Ignazio Oliva
- Al suo ricco percorso professionale di attore, nell’ultimi anni Ignazio Oliva ha affiancato anche una nuova strada dedicata alla regia di documentari. Ne ha già firmati quattro, tra cui l’ultimo, "Young Satellite. Amani Yassets FC", che sarà presentato tra marzo e aprile a Roma. L’attore, incontrato al Rotterdam Film Festival per la presentazione di "Onde" di Francesco Fei, di cui è protagonista, ha alle spalle decine di ruoli di rilievo in film come "Passato prossimo" e "Io ballo da sola".
- Ignazio, come è nata la passione per la regia e in particolare per i documentari?

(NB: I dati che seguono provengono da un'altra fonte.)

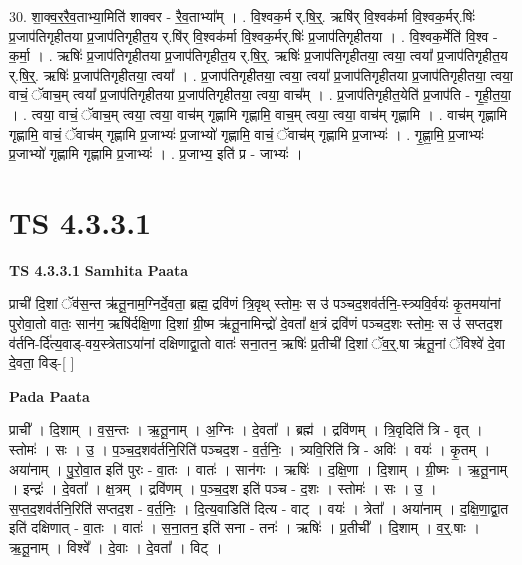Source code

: \documentclass[17pt]{extarticle}
\begin{document}
30. शा॒क्व॒र॒रै॒व॒ताभ्या॒मिति॑ शाक्वर - रै॒व॒ताभ्या᳚म् । . वि॒श्वक॒र्म र्.षि॒र्॒. ऋषि॑र् वि॒श्वक॑र्मा वि॒श्वक॒र्मर्.षिः॑ प्र॒जाप॑तिगृहीतया प्र॒जाप॑तिगृहीत॒य र्.षि॑र् वि॒श्वक॑र्मा वि॒श्वक॒र्मर्.षिः॑ प्र॒जाप॑तिगृहीतया । . वि॒श्वक॒र्मेति॑ वि॒श्व - क॒र्मा॒ । . ऋषिः॑ प्र॒जाप॑तिगृहीतया प्र॒जाप॑तिगृहीत॒य र्.षि॒र्॒. ऋषिः॑ प्र॒जाप॑तिगृहीतया॒ त्वया॒ त्वया᳚ प्र॒जाप॑तिगृहीत॒य र्.षि॒र्॒. ऋषिः॑ प्र॒जाप॑तिगृहीतया॒ त्वया᳚ । . प्र॒जाप॑तिगृहीतया॒ त्वया॒ त्वया᳚ प्र॒जाप॑तिगृहीतया प्र॒जाप॑तिगृहीतया॒ त्वया॒ वाचं॒ ॅवाच॒म् त्वया᳚ प्र॒जाप॑तिगृहीतया प्र॒जाप॑तिगृहीतया॒ त्वया॒ वाच᳚म् । . प्र॒जाप॑तिगृहीत॒येति॑ प्र॒जाप॑ति - गृ॒ही॒त॒या॒ । . त्वया॒ वाचं॒ ॅवाच॒म् त्वया॒ त्वया॒ वाच॑म् गृह्णामि गृह्णामि॒ वाच॒म् त्वया॒ त्वया॒ वाच॑म् गृह्णामि । . वाच॑म् गृह्णामि गृह्णामि॒ वाचं॒ ॅवाच॑म् गृह्णामि प्र॒जाभ्यः॑ प्र॒जाभ्यो॑ गृह्णामि॒ वाचं॒ ॅवाच॑म् गृह्णामि प्र॒जाभ्यः॑ । . गृ॒ह्णा॒मि॒ प्र॒जाभ्यः॑ प्र॒जाभ्यो॑ गृह्णामि गृह्णामि प्र॒जाभ्यः॑ । . प्र॒जाभ्य॒ इति॑ प्र - जाभ्यः॑ । \newline
\pagebreak
{}

\section{ TS 4.3.3.1 }

\textbf{TS 4.3.3.1 } \newline
\textbf{Samhita Paata} \newline

प्राची॑ दि॒शां ॅव॑स॒न्त ऋ॑तू॒नाम॒ग्निर्दे॒वता॒ ब्रह्म॒ द्रवि॑णं त्रि॒वृथ् स्तोमः॒ स उ॑ पञ्चद॒शव॑र्तनि॒-स्त्र्यवि॒र्वयः॑ कृ॒तमया॑नां पुरोवा॒तो वातः॒ सान॑ग॒ ऋषि॑र्दक्षि॒णा दि॒शां ग्री॒ष्म ऋ॑तू॒नामिन्द्रो॑ दे॒वता᳚ क्ष॒त्रं द्रवि॑णं पञ्चद॒शः स्तोमः॒ स उ॑ सप्तद॒श व॑र्तनि-र्दि॑त्य॒वाड्-वय॒स्त्रेताऽया॑नां दक्षिणाद्वा॒तो वातः॑ सना॒तन॒ ऋषिः॑ प्र॒तीची॑ दि॒शां ॅव॒र्॒.षा ऋ॑तू॒नां ॅविश्वे॑ दे॒वा दे॒वता॒ विड्-[  ] \newline

\textbf{Pada Paata} \newline

प्राची᳚ । दि॒शाम् । व॒स॒न्तः । ऋ॒तू॒नाम् । अ॒ग्निः । दे॒वता᳚ । ब्रह्म॑ । द्रवि॑णम् । त्रि॒वृदिति॑ त्रि - वृत् । स्तोमः॑ । सः । उ॒ । प॒ञ्च॒द॒शव॑र्तनि॒रिति॑ पञ्चद॒श - व॒र्त॒निः॒ । त्र्यवि॒रिति॑ त्रि - अविः॑ । वयः॑ । कृ॒तम् । अया॑नाम् । पु॒रो॒वा॒त इति॑ पुरः - वा॒तः । वातः॑ । सान॑गः । ऋषिः॑ । द॒क्षि॒णा । दि॒शाम् । ग्री॒ष्मः । ऋ॒तू॒नाम् । इन्द्रः॑ । दे॒वता᳚ । क्ष॒त्रम् । द्रवि॑णम् । प॒ञ्च॒द॒श इति॑ पञ्च - द॒शः । स्तोमः॑ । सः । उ॒ । स॒प्त॒द॒शव॑र्तनि॒रिति॑ सप्तद॒श - व॒र्त॒निः॒ । दि॒त्य॒वाडिति॑ दित्य - वाट् । वयः॑ । त्रेता᳚ । अया॑नाम् । द॒क्षि॒णा॒द्वा॒त इति॑ दक्षिणात् - वा॒तः । वातः॑ । स॒ना॒तन॒ इति॑ सना - तनः॑ । ऋषिः॑ । प्र॒तीची᳚ । दि॒शाम् । व॒र्॒.षाः । ऋ॒तू॒नाम् । विश्वे᳚ । दे॒वाः । दे॒वता᳚ । विट् ।  \newline
\end{document}
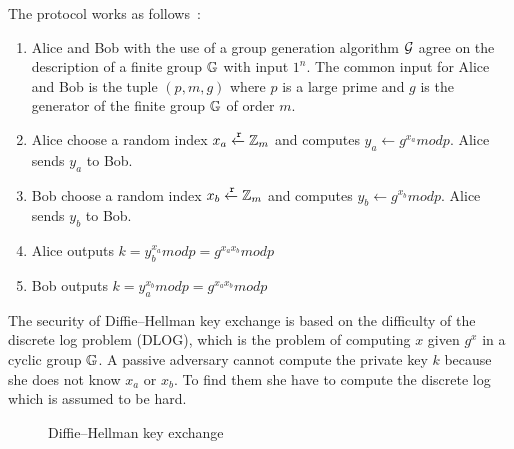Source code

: The protocol works as follows~\cite{Katz:2014:IMC:2700550, kiagias:crypto}:

\begin{enumerate}
  \item Alice and Bob  with the use of a group generation algorithm $\mathcal{G}$ agree on the description of a finite group $\mathbb{G}$ with input $1^{n}$. The common input for Alice and Bob is the tuple $(p, m, g)$ where $p$ is a large prime and $g$ is the generator of the finite group $\mathbb{G}$ of order $m$.
  \item Alice choose a random index $x_a \xleftarrow{\mathtt{r}}{\mathbb{Z}_m}$ and computes $y_a \leftarrow{g^{x_a}}modp$. Alice sends $y_a$ to Bob.
  \item Bob choose a random index $x_b \xleftarrow{\mathtt{r}}{\mathbb{Z}_m}$ and computes $y_b \leftarrow{g^{x_b}}modp$. Alice sends $y_b$ to Bob.
  \item Alice outputs $k = y_b^{x_a}modp = g^{{x_a}{x_b}}modp$
  \item Bob outputs $k = y_a^{x_b}modp = g^{{x_a}{x_b}}modp$
\end{enumerate}

The security of Diffie–Hellman key exchange is based on the difficulty of the discrete log problem (DLOG), which is the problem of computing $x$ given $g^{x}$ in a cyclic group $\mathbb{G}$. A passive adversary cannot compute the private key $k$ because she does not know $x_a$ or $x_b$. To find them she have to compute the discrete log which is assumed to be hard.

\begin{figure}[!hb]
  \centering
  \caption{Diffie–Hellman key exchange}
  \label{fig:crypto:dh}
\end{figure}

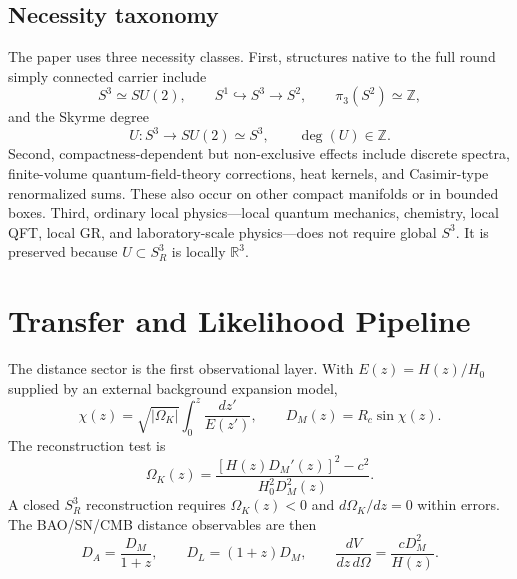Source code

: \documentclass[aps,prd,onecolumn,superscriptaddress,longbibliography,nofootinbib,notitlepage]{revtex4-2}
\begin{document}
\subsection{Necessity taxonomy}

The paper uses three necessity classes. First, structures native to the full round
simply connected carrier include
\begin{equation}
  S^3\simeq SU(2),
  \qquad
  S^1\hookrightarrow S^3\to S^2,
  \qquad
  \pi_3(S^2)\simeq\mathbb Z,
\end{equation}
and the Skyrme degree
\begin{equation}
  U:S^3\to SU(2)\simeq S^3,
  \qquad \deg(U)\in\mathbb Z.
\end{equation}
Second, compactness-dependent but non-exclusive effects include discrete spectra,
finite-volume quantum-field-theory corrections, heat kernels, and Casimir-type
renormalized sums. These also occur on other compact manifolds or in bounded boxes.
Third, ordinary local physics---local quantum mechanics, chemistry, local QFT, local GR,
and laboratory-scale physics---does not require global $S^3$. It is preserved because
$U\subset S^3_R$ is locally $\mathbb R^3$.

\section{Transfer and Likelihood Pipeline}
\label{sec:transfer-likelihood-compressed}

The distance sector is the first observational layer. With $E(z)=H(z)/H_0$ supplied by
an external background expansion model,
\begin{equation}
  \chi(z)=\sqrt{|\Omega_K|}\int_0^z\frac{dz'}{E(z')},
  \qquad
  D_M(z)=R_c\sin\chi(z).
\end{equation}
The reconstruction test is
\begin{equation}
  \Omega_K(z)=\frac{[H(z)D_M'(z)]^2-c^2}{H_0^2D_M^2(z)}.
\end{equation}
A closed $S^3_R$ reconstruction requires $\Omega_K(z)<0$ and $d\Omega_K/dz=0$ within
errors. The BAO/SN/CMB distance observables are then
\begin{equation}
  D_A=\frac{D_M}{1+z},
  \qquad
  D_L=(1+z)D_M,
  \qquad
  \frac{dV}{dz\,d\Omega}=\frac{cD_M^2}{H(z)}.
\end{equation}
\end{document}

- Nei miei momenti liberi ho dato sfogo alla voglia e all’esigenza di testimoniare e il documentario è stato il mezzo perfetto per farlo. Mi piace l’idea di utilizzare le immagini per capire e scoprire tante realtà del mondo e far conoscere al pubblico storie lontane, interessanti, molte verità che spesso non sono raccontate. Andare in Africa per girare Young Satellite. Amani Yassets FC è stato prima di tutto un’esperienza di vita. Lì ho scoperto nuovi sensi e nuovi significati e mi sono sentito anche utile attraverso il mio lavoro. Ho girato anche un altro documentario a Nairobi, per la Ong World Friends. È più breve, si intitola Healt & Education ed è dedicato alle realtà ospedaliere e ambulatoriali del villaggio.

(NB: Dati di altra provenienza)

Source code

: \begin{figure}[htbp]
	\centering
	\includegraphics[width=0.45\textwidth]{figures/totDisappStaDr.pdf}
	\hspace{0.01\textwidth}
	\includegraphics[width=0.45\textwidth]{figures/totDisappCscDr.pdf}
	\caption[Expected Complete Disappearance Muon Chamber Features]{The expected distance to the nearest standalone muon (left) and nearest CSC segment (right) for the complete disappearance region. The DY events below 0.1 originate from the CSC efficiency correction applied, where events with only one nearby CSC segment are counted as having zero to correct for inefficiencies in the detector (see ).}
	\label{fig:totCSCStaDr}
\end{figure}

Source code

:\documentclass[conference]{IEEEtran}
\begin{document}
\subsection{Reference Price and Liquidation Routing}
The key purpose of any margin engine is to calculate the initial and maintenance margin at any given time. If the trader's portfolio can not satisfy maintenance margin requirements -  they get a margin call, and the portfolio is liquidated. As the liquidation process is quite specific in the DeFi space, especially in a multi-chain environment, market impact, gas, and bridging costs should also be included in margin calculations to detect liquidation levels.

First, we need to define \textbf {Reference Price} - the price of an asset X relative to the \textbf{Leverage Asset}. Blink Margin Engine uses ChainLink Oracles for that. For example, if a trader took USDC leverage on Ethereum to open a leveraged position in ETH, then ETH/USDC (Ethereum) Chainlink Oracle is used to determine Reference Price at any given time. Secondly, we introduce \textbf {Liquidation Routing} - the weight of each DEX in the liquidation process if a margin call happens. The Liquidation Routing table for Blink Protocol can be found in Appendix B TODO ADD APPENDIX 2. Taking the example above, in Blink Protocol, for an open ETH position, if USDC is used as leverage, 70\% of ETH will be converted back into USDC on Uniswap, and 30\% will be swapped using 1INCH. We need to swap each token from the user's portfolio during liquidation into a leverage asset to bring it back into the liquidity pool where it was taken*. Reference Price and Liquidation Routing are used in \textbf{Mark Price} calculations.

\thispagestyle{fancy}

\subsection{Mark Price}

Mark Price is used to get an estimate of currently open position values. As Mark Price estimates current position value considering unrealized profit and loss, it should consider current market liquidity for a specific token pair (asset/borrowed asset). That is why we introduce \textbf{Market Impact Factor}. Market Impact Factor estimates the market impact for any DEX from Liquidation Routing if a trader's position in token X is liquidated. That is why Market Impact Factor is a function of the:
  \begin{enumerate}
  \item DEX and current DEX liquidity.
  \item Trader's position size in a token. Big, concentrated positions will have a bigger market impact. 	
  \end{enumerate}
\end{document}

- Nei tuoi primi tre documentari c’è una costante: il calcio. Perché?
- È uno sport che mi piace, ma è stata una pura coincidenza. Il mio primo lavoro di regia è stato Con i pantaloni rossi e la maglietta blu, dedicato all’integrazione di cinque giocatori tunisini nel Genoa Calcio di Franco Scoglio, allenatore al tempo della squadra e personaggio unico. Il secondo raccontava la storia della prima volta in serie A del Siena Calcio.
- Cosa racconti in Young Satellite. Amani Yassets FC?

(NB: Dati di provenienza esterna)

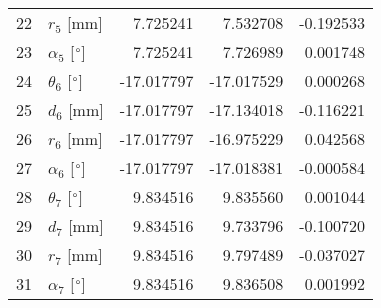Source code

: \documentclass{standalone}%
\begin{document}
\begin{tabular}{llrrr}
22 &              $r_{5}$ [mm] &   7.725241 &   7.532708 &  -0.192533 \\
23 &  $\alpha_{5}$ [$\degree$] &   7.725241 &   7.726989 &   0.001748 \\
24 &  $\theta_{6}$ [$\degree$] & -17.017797 & -17.017529 &   0.000268 \\
25 &              $d_{6}$ [mm] & -17.017797 & -17.134018 &  -0.116221 \\
26 &              $r_{6}$ [mm] & -17.017797 & -16.975229 &   0.042568 \\
27 &  $\alpha_{6}$ [$\degree$] & -17.017797 & -17.018381 &  -0.000584 \\
28 &  $\theta_{7}$ [$\degree$] &   9.834516 &   9.835560 &   0.001044 \\
29 &              $d_{7}$ [mm] &   9.834516 &   9.733796 &  -0.100720 \\
30 &              $r_{7}$ [mm] &   9.834516 &   9.797489 &  -0.037027 \\
31 &  $\alpha_{7}$ [$\degree$] &   9.834516 &   9.836508 &   0.001992 \\
\bottomrule
\end{tabular}
%
\end{document}
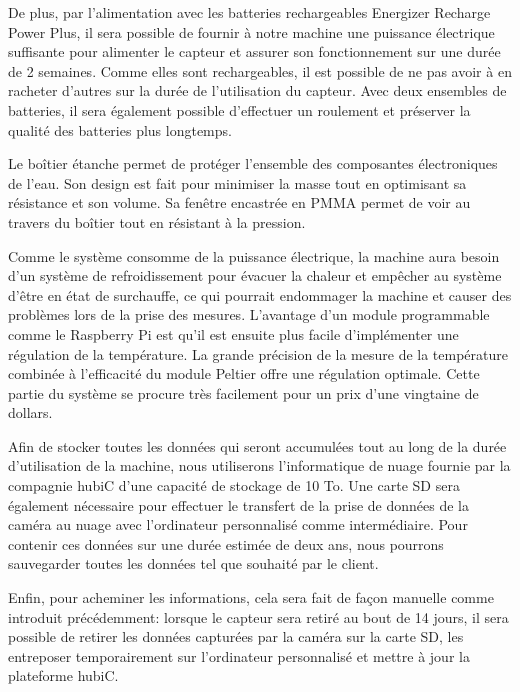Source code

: De plus, par l'alimentation avec les batteries rechargeables Energizer Recharge Power Plus, il sera possible de fournir à notre machine une puissance électrique suffisante pour alimenter le capteur et assurer son fonctionnement sur une durée de 2 semaines. Comme elles sont rechargeables, il est possible de ne pas avoir à en racheter d'autres sur la durée de l'utilisation du capteur. Avec deux ensembles de batteries, il sera également possible d'effectuer un roulement et préserver la qualité des batteries plus longtemps.
\vspace{5mm}

Le boîtier étanche permet de protéger l'ensemble des composantes électroniques de l'eau. Son design est fait pour minimiser la masse tout en optimisant sa résistance et son volume. Sa fenêtre encastrée en PMMA permet de voir au travers du boîtier tout en résistant à la pression.
\vspace{5mm}

Comme le système consomme de la puissance électrique, la machine aura besoin d'un système de refroidissement pour évacuer la chaleur et empêcher au système d'être en état de surchauffe, ce qui pourrait endommager la machine et causer des problèmes lors de la prise des mesures. L'avantage d'un module programmable comme le Raspberry Pi est qu'il est ensuite plus facile d'implémenter une régulation de la température. La grande précision de la mesure de la température combinée à l'efficacité du module Peltier offre une régulation optimale. Cette partie du système se procure très facilement pour un prix d'une vingtaine de dollars.
\vspace{5mm}

Afin de stocker toutes les données qui seront accumulées tout au long de la durée d'utilisation de la machine, nous utiliserons l'informatique de nuage fournie par la compagnie hubiC d'une capacité de stockage de 10 To. Une carte SD sera également nécessaire pour effectuer le transfert de la prise de données de la caméra au nuage avec l'ordinateur personnalisé comme intermédiaire. Pour contenir ces données sur une durée estimée de deux ans, nous pourrons sauvegarder toutes les données tel que souhaité par le client.
\vspace{5mm}

Enfin, pour acheminer les informations, cela sera fait de façon manuelle comme introduit précédemment: lorsque le capteur sera retiré au bout de 14 jours, il sera possible de retirer les données capturées par la caméra sur la carte SD, les entreposer temporairement sur l'ordinateur personnalisé et mettre à jour la plateforme hubiC.
\vspace{5mm}

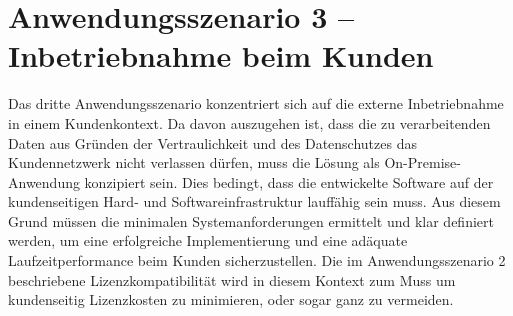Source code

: \section{Anwendungsszenario 3 -- Inbetriebnahme beim Kunden}\label{sec:anwendungsszenario-3}

Das dritte Anwendungsszenario konzentriert sich auf die externe Inbetriebnahme in einem Kundenkontext.
Da davon auszugehen ist, dass die zu verarbeitenden Daten aus Gründen der Vertraulichkeit und des Datenschutzes das Kundennetzwerk nicht verlassen dürfen, muss die Lösung als On-Premise-Anwendung konzipiert sein.
Dies bedingt, dass die entwickelte Software auf der kundenseitigen Hard- und Softwareinfrastruktur lauffähig sein muss.
Aus diesem Grund müssen die minimalen Systemanforderungen ermittelt und klar definiert werden, um eine erfolgreiche Implementierung und eine adäquate Laufzeitperformance beim Kunden sicherzustellen.
Die im Anwendungsszenario 2 beschriebene Lizenzkompatibilität wird in diesem Kontext zum Muss um kundenseitig Lizenzkosten zu minimieren, oder sogar ganz zu vermeiden.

- Il progetto è in collaborazione con la Ong Amani e segue la vita della squadra di calcio di ragazzi di strada che vivono in una baraccopoli a Nairobi, villaggio del Kenya dove è molto importante la figura del prete Kizito.
- Come ti sei preparato, invece, al ruolo in Onde in cui interpreti, Luca, un musicista cieco?
- Non è stato facile perché dovevo interpretare un cieco molto lontano dallo stereotipo presente nell’immaginario collettivo dei cinefili. Dovevo essere un cieco ad occhi aperti, diventato tale dopo la nascita. Ho letto molti libri, visto molti film in cui c’erano non-vedenti, ma soprattutto ho vissuto un po’ di tempo con una ragazza cieca e ho provato a fare ogni gesto quotidiano da bendato. Il rapporto sul set sia con Anita Caprioli, sia con il regista Francesco Fei, è stato bellissimo.
- Cosa ti piacerebbe fare in futuro: continuare con il cinema, aprirti di più alla fiction o lanciarti a capofitto nella regia?
- Credo che alternerò i due ruoli, quello di attore e quello di regista, senza disdegnare la fiction televisiva. Prossimamente mi vedrete in Tu devi essere il lupo di Vittorio Moroni e Hermano di Giovanni Robbiano.